Building Trusted AI Products with the PAIR Guidebook

In this codelab, you'll apply best practices from the new edition of the People + AI Research (PAIR) Guidebook to design a new product with AI, with a focus on human-centered data practices and properly calibrated user trust.

Prerequisites

  • Basic understanding of what AI is.
  • Knowledge of product development workflow.

What you'll learn

In this codelab, you will learn how to use Google Research's People + AI Guidebook to build trustworthy, user-centered AI products.

Specifically, you will:

  • Learn what's new in the PAIR Guidebook's second edition.
  • Go through a series of exercises that highlight opportunities in the AI development process to calibrate user trust, with a focus on data and user-facing explainability.
  • Get an introduction to a broader toolkit of materials and resources available for further exploration.

What you'll need

We're introducing the second edition of the PAIR Guidebook at Google I/O this year! The first edition was released two years ago, and since then it's been used by over a quarter million people across roles (developers, designers, product managers, students, etc.) all around the world. We're now excited to introduce a set of updates to make it even more actionable.

Specifically, in this second edition, we're providing a new way to navigate through the Guidebook and find content by task. We've come up with a list of key questions that you and your team may have when developing a product with a user-centered approach to AI, and that will help you find the content that you need, when you need it:

  1. When and how should I use AI in my product?
  2. How do I responsibly build my dataset?
  3. How do I help users build and calibrate trust in my AI system?
  4. How do I onboard users to new AI features?
  5. How do I explain my AI system to users?
  6. What's the right balance of user control and automation?
  7. How do I support users when something goes wrong?

dd1277d752e60684.png

Once you select a question, you'll get relevant content in smaller, more actionable units.

We've also updated the PAIR Guidebook with new content:

  1. A set of AI design patterns
  2. Case studies
  3. Updated chapters
  4. New exercises and a workshop kit

In this codelab, you'll see some of these design patterns in action in a workflow as you develop a new feature with AI.

Let's get started!

Imagine the following scenario:

You're developing a movie viewing app, and you'd like to provide users with an improved and customized experience, helping them find more movies that they enjoy.

The app's landing page currently includes the following sections:

  • A list of new movies, ordered by release date
  • A catalogue of all movies, organized by genre
  • A search box, where users can search by movie title, cast, etc.

81efa53fac12f607.png

Movie app without personalized recommendations

You'd like to add a new section with movie recommendations for the user, and you think that AI could be a good option to implement this feature. Before diving into any implementation, you'll want to do the following:

  • Review existing workflows: how do users currently interact with the app, and how do you think that their experience could be improved?
  • Determine if AI can add unique value: does your problem map to one that can be solved well with AI, and is AI likely to improve your product's user experience?
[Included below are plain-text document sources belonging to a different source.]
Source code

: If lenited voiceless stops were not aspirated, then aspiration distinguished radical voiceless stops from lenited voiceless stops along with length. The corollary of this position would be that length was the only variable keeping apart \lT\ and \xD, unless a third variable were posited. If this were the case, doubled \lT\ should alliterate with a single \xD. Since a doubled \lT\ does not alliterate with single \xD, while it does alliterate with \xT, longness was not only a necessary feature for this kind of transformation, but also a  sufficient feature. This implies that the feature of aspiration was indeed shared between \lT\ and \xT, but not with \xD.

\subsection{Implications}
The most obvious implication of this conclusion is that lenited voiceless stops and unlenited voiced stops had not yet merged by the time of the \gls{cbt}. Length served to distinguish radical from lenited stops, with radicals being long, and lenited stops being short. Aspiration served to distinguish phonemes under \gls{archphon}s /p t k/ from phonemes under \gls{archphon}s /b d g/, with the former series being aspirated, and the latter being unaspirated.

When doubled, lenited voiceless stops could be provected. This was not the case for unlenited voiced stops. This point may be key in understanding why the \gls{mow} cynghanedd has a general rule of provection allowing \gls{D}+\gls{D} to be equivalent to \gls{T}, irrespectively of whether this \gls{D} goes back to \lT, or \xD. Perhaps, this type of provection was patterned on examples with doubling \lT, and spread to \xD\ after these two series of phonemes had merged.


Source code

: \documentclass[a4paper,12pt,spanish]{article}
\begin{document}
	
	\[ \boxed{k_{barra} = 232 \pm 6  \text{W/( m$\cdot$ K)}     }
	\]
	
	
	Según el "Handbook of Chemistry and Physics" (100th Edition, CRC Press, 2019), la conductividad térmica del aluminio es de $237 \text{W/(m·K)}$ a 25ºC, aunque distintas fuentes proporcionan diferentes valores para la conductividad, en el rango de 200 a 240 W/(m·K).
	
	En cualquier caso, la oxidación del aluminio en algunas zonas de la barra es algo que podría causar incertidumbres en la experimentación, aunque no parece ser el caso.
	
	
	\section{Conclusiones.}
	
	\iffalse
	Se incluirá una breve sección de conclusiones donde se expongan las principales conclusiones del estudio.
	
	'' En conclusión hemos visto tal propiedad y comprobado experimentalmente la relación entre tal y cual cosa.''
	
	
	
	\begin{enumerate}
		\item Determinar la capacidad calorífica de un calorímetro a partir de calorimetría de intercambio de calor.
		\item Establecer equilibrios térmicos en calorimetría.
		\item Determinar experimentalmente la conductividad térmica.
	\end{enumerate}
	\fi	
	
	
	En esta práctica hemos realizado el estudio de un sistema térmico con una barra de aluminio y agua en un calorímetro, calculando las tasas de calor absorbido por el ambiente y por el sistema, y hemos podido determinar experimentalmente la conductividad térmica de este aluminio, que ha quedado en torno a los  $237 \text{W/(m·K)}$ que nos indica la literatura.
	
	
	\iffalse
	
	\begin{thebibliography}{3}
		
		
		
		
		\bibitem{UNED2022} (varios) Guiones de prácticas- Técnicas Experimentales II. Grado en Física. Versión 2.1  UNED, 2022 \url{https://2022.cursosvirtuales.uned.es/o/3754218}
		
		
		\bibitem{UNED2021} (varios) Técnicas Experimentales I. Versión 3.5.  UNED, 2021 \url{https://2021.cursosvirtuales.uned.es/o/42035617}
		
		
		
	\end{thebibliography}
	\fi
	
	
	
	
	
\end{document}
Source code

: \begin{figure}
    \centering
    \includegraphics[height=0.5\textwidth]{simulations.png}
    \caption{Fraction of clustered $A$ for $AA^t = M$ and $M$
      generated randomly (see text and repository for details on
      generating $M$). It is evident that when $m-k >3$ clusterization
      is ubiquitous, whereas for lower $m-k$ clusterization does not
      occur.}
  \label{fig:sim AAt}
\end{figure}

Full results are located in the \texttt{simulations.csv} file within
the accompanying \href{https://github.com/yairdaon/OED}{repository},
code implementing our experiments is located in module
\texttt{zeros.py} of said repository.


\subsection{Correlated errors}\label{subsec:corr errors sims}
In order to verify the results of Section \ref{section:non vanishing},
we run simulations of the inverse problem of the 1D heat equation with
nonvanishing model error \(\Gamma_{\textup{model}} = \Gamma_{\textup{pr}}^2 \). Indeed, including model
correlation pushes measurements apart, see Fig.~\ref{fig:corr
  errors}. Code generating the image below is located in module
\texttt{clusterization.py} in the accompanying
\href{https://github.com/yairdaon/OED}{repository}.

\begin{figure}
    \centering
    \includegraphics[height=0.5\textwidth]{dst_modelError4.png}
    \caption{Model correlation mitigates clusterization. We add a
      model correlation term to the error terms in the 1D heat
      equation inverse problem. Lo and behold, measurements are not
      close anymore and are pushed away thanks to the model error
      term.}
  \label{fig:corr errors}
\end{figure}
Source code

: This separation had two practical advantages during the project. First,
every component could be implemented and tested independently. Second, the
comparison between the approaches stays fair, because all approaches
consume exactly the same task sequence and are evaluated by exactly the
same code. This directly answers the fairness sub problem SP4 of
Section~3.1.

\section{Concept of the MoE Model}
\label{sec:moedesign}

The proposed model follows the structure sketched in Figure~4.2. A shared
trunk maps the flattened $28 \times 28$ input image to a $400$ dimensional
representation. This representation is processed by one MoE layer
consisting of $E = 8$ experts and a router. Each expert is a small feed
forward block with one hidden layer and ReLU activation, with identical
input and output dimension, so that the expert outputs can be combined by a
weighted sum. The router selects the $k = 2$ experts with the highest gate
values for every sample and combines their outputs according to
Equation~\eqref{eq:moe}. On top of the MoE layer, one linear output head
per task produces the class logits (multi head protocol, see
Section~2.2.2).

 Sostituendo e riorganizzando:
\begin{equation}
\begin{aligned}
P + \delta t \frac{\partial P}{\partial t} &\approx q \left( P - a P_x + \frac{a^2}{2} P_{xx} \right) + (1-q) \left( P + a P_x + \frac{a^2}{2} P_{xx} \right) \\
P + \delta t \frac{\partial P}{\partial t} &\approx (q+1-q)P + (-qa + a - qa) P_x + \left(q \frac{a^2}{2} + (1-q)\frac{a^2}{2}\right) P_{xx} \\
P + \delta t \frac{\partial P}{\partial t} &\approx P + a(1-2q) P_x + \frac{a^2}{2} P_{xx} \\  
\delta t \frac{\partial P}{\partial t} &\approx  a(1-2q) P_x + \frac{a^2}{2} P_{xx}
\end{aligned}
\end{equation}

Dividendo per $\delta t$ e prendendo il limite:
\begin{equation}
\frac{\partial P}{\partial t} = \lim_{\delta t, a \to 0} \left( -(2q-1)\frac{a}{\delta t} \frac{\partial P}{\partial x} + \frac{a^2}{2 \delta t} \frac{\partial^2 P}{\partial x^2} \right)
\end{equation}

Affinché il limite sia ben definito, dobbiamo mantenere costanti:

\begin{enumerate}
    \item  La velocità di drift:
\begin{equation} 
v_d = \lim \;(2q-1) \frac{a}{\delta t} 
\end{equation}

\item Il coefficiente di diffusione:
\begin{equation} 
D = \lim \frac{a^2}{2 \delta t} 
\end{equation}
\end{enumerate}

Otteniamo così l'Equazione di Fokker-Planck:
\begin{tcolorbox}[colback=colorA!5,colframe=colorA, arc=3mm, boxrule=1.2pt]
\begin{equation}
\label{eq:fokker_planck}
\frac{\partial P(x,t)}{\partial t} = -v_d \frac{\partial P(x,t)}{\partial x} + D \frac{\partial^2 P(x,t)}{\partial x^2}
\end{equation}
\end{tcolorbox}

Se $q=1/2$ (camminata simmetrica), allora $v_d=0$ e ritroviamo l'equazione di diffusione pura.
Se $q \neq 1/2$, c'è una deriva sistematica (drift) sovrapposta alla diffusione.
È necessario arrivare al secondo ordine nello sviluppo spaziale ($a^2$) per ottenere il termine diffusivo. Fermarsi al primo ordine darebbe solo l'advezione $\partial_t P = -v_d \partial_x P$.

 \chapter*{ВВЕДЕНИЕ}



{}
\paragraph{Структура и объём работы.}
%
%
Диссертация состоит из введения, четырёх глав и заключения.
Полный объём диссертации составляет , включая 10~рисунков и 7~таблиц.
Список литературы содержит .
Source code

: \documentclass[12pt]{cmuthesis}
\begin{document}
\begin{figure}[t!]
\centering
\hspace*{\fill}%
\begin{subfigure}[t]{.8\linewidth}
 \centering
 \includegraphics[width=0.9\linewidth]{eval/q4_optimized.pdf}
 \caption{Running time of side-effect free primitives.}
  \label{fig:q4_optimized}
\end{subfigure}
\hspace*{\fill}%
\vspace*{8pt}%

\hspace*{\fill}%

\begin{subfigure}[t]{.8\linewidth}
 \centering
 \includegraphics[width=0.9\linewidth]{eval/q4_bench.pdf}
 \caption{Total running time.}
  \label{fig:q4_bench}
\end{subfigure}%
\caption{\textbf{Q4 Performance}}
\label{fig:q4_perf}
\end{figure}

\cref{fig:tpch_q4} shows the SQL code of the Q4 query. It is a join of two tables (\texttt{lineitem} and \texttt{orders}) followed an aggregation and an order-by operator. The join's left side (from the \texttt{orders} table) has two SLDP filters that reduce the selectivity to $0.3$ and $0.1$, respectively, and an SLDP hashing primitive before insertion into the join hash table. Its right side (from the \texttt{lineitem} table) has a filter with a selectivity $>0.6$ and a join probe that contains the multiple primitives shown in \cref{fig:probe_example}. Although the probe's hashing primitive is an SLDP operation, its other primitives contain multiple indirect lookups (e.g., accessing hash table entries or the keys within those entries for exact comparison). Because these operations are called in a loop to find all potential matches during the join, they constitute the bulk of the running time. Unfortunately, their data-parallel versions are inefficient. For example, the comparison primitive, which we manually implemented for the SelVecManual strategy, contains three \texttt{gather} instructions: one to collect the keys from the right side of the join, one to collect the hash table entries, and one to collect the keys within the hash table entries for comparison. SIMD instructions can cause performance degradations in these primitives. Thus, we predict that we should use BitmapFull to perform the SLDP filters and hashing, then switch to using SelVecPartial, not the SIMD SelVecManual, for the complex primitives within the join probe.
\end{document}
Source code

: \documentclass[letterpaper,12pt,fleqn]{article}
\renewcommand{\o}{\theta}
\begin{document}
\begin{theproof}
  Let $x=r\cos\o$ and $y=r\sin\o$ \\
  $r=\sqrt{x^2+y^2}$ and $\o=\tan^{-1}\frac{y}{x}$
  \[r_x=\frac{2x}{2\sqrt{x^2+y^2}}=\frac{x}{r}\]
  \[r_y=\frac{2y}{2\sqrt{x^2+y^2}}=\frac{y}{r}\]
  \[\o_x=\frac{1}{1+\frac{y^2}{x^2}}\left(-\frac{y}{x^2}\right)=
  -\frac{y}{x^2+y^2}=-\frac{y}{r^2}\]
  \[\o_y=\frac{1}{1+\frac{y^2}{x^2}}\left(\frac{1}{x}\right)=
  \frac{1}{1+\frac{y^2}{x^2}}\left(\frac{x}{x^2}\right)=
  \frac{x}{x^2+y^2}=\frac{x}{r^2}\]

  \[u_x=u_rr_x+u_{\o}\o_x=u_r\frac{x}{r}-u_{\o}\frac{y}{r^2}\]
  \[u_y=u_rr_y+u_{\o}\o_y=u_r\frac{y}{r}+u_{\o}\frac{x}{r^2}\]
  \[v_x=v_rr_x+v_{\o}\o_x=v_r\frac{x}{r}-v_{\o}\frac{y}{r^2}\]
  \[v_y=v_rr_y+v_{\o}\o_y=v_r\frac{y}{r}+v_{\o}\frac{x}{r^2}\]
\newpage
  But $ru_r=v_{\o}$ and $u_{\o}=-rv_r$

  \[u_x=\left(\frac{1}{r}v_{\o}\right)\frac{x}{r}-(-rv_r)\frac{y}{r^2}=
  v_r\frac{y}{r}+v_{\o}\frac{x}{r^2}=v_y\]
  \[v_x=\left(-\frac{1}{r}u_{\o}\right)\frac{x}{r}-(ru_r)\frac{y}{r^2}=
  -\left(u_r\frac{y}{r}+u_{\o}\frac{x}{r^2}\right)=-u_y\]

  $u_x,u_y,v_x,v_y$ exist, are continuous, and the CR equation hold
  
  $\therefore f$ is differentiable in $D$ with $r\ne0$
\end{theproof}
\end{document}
Using the PAIR Guidebook's chapter, User Needs + Defining Success, you review the list of use cases where AI is probably a good solution, and find that your users' need falls under the following types of problems:

  • Recommending different content to different users
  • Personalizing improves the user experience
  • Showing dynamic content is more efficient than a predictable interface

Make sure to review the list of cases where AI is probably not a better solution, too.

Now that you can see that an AI-powered solution seems like a good candidate to address this user need, you'll want to evaluate whether it will actually provide a better user experience.

Pattern:

17c84836936a7adc.png

Before you start building with AI, make sure the product or feature that you have in mind requires AI, or would be enhanced by it.

AI is well-suited for applications like:

  • Recommending different content to different users, such as movie suggestions
  • Predicting future events, such as weather events or flight price changes
  • Natural language understanding
  • Image recognition

A rule or heuristic-based solution may be better when:

  • Maintaining predictability is important
  • Users, customers or developers need complete transparency
  • People don't want a task automated

See the User Needs chapter for more on when to use (or not) AI.

Link to full pattern: https://pair.withgoogle.com/guidebook/patterns#determine-if-ai-adds-value

You can add value to the app by highlighting to each user the movies that they specifically are likely to enjoy, providing them with a richer user experience than showing them only the latest or overall top-rated movies. You also suspect that you may be able to save them some time exploring a rapidly growing catalogue of movies with this feature.

Now that you've decided to move forward with an AI-powered solution, you're ready to start planning your next steps.

In order to train a recommendation system to provide users with movie suggestions, you're going to need to put together a dataset that your AI model will learn from.

The first thing that you'll want to do is to match the user needs with data needs.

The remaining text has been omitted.